Collected data entries:
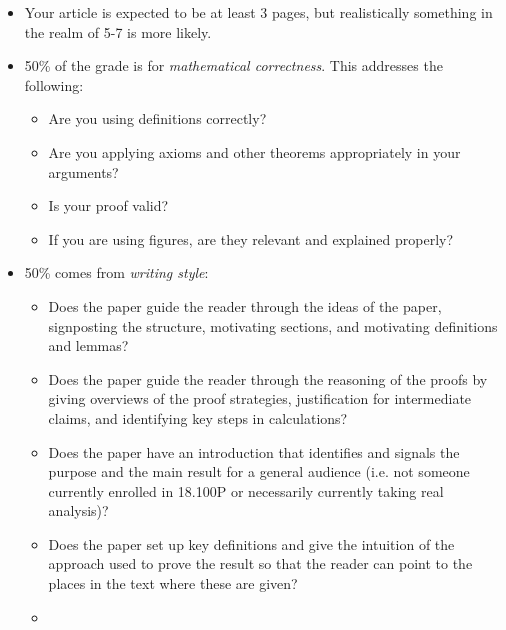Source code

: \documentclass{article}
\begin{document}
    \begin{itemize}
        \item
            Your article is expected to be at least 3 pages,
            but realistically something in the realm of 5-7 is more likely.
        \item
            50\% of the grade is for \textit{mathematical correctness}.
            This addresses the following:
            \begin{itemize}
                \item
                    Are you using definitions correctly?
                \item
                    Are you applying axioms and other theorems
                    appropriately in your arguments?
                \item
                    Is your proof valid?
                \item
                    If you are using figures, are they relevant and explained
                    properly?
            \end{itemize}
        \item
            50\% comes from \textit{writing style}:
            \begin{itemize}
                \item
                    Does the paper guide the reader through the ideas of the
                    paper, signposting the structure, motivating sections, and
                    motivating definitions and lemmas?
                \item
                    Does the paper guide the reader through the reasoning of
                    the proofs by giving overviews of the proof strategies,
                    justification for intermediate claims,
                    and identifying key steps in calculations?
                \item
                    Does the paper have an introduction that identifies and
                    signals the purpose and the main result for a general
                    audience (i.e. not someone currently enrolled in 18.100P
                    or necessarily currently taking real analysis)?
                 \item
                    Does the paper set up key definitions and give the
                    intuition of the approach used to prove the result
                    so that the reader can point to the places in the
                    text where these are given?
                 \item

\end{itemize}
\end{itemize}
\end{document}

==

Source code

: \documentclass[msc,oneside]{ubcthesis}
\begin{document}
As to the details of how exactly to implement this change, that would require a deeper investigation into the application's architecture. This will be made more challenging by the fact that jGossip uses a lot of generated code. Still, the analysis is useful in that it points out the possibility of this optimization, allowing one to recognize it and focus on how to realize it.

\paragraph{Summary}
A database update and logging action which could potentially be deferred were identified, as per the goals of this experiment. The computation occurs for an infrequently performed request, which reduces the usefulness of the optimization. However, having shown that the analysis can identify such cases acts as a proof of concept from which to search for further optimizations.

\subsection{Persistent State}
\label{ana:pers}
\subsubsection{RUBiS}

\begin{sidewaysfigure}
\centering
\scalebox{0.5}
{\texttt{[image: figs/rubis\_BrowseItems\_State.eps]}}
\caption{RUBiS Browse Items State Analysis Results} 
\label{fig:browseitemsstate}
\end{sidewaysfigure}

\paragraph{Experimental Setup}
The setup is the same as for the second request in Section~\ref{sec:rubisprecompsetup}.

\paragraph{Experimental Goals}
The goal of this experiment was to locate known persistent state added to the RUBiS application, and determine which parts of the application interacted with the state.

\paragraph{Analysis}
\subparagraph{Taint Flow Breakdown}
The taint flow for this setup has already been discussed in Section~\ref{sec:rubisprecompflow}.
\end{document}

> [Task to carry out] Every line above in which the word "through" occurs needs to be copied.

> [Answer section]
                    Does the paper guide the reader through the ideas of the
                    Does the paper guide the reader through the reasoning of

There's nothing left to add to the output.